EXERCISE DETAILS:
Word for word, repeat the lines of the records from the first line up to and including the line that contains "### Hyaline", passing over any pictures.

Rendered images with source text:
- - - - -

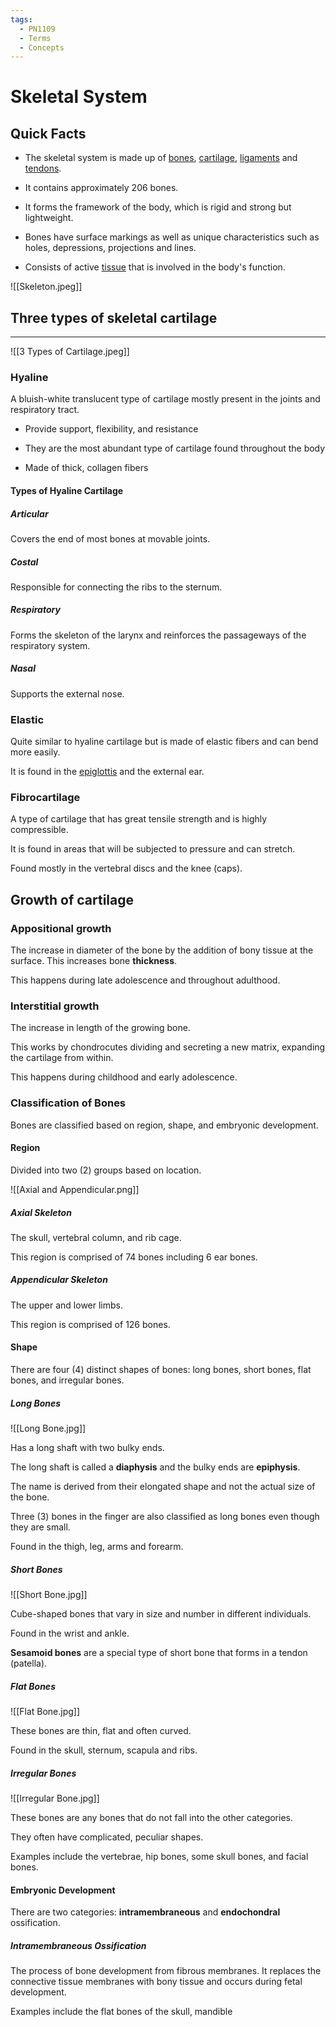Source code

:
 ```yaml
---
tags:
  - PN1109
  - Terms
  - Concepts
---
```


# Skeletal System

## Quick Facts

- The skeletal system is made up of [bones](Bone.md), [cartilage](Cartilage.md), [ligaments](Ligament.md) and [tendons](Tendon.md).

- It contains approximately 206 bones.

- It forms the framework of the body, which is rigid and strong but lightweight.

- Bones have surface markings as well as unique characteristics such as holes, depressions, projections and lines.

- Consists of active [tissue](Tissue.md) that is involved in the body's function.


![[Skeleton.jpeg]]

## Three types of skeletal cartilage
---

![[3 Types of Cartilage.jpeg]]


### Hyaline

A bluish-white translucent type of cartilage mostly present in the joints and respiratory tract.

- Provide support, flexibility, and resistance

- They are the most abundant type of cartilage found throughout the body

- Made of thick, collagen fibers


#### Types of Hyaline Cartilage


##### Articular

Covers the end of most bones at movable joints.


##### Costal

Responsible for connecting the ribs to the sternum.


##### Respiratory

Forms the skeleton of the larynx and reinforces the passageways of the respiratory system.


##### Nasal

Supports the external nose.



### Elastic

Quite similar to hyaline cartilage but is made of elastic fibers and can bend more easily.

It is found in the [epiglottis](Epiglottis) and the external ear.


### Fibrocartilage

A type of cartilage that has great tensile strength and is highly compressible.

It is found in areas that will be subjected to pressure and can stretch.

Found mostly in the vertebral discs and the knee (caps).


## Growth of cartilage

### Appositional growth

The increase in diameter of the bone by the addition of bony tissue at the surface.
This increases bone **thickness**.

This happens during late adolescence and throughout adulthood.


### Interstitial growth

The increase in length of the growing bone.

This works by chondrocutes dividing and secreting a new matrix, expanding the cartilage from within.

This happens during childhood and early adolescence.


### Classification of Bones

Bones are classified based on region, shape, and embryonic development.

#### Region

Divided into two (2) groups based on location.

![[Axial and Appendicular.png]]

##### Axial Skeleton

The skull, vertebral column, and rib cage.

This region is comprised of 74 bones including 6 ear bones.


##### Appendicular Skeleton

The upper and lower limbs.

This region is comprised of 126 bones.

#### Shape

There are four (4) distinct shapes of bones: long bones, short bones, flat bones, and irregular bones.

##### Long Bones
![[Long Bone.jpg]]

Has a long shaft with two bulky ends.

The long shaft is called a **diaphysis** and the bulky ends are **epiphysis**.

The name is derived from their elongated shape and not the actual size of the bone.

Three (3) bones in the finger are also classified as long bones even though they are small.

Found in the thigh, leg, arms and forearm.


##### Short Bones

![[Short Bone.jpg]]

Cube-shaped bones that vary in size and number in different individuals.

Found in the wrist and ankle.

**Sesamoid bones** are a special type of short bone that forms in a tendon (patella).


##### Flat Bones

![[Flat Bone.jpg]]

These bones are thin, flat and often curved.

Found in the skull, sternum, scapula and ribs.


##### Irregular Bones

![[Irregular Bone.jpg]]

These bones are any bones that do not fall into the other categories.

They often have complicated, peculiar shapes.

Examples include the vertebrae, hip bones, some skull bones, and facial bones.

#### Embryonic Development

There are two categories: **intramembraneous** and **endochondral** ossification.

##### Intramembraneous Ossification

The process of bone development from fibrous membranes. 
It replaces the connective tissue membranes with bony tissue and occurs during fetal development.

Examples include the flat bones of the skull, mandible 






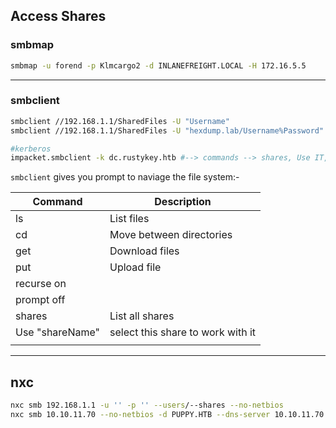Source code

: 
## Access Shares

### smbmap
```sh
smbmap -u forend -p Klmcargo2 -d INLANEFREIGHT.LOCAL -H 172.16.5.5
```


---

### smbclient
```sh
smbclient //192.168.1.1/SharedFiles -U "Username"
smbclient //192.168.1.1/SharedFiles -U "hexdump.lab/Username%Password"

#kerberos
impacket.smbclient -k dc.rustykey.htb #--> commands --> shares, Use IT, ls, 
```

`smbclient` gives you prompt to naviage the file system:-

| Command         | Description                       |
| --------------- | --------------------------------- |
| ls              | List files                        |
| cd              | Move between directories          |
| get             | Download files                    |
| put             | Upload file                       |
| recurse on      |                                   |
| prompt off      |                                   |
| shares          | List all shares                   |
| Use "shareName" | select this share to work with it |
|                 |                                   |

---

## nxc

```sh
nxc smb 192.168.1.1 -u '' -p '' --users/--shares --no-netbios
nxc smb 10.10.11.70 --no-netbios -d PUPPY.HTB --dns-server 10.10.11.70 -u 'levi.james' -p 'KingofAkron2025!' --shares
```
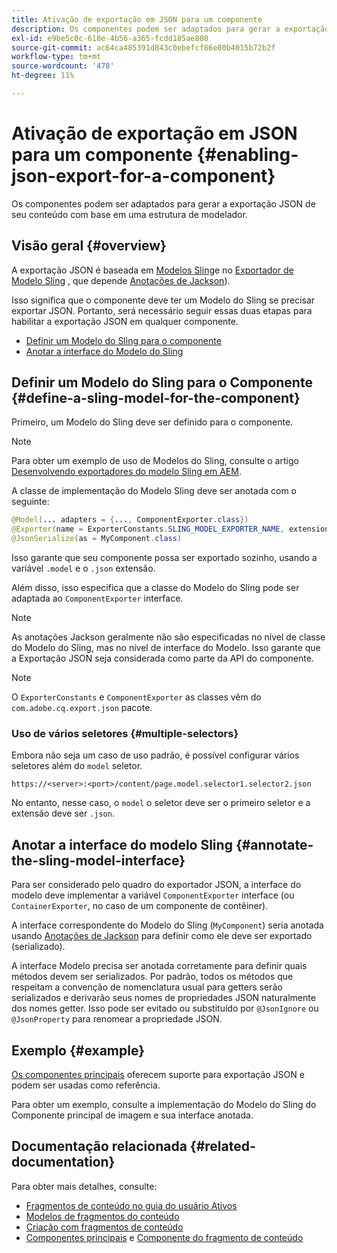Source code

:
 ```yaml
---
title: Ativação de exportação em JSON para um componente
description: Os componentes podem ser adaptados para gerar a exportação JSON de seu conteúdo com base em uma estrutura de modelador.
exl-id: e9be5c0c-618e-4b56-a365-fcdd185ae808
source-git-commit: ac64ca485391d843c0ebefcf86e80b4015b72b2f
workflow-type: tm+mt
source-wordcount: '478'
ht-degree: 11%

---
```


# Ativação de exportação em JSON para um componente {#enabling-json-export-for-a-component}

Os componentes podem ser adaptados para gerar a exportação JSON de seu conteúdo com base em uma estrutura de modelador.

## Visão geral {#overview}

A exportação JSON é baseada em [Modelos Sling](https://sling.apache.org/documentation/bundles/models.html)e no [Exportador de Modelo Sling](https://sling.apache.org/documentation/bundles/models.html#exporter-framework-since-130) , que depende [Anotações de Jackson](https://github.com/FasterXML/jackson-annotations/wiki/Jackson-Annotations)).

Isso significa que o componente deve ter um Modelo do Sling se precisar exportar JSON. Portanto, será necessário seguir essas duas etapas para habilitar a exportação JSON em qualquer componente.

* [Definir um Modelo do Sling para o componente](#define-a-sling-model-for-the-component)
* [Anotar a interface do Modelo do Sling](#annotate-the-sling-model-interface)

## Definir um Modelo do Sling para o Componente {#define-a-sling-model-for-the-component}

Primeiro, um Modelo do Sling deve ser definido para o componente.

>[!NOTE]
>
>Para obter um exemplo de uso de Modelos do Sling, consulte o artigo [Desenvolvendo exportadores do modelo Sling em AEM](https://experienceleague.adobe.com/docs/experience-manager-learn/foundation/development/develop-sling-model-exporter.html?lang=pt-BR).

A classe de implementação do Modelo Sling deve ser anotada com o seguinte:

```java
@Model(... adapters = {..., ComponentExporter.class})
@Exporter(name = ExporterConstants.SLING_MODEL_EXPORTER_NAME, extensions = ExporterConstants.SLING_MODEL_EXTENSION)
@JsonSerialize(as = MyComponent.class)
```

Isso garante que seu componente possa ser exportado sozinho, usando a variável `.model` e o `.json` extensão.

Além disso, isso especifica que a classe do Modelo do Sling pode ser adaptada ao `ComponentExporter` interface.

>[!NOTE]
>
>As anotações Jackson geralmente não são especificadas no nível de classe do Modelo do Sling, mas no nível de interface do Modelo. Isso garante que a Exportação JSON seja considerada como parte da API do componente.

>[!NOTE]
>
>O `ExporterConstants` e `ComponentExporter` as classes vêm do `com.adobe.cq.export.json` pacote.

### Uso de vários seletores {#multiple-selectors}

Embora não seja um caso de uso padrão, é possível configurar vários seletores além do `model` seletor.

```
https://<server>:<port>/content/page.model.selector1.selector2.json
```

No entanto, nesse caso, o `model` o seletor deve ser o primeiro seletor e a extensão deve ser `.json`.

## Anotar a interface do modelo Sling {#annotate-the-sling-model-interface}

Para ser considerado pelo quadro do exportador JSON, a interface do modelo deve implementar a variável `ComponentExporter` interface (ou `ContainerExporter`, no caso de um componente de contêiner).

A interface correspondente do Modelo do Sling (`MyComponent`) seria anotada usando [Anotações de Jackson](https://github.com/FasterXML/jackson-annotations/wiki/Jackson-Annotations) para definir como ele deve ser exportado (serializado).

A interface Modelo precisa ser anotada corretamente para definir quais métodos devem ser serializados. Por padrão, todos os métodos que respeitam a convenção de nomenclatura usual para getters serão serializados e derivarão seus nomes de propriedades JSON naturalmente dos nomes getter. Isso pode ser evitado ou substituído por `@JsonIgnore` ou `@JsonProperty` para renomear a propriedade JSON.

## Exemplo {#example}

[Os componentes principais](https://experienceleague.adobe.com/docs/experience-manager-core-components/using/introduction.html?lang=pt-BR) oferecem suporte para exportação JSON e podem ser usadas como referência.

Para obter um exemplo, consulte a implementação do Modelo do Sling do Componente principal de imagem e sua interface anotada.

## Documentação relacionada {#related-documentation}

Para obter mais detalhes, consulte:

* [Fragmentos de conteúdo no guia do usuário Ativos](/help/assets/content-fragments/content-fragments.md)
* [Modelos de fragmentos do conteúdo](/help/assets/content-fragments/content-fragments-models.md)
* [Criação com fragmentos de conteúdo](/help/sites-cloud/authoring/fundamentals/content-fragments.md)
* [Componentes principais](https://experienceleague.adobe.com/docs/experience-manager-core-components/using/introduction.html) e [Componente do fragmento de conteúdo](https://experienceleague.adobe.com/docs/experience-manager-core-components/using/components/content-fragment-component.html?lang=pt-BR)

- - - - -

YOUR RESPONSE:
Source code

:
 ```yaml
---
tags:
  - PN1109
  - Terms
  - Concepts
---
```


# Skeletal System

## Quick Facts

- The skeletal system is made up of [bones](Bone.md), [cartilage](Cartilage.md), [ligaments](Ligament.md) and [tendons](Tendon.md).

- It contains approximately 206 bones.

- It forms the framework of the body, which is rigid and strong but lightweight.

- Bones have surface markings as well as unique characteristics such as holes, depressions, projections and lines.

- Consists of active [tissue](Tissue.md) that is involved in the body's function.


![[Skeleton.jpeg]]

## Three types of skeletal cartilage
---

![[3 Types of Cartilage.jpeg]]


### Hyaline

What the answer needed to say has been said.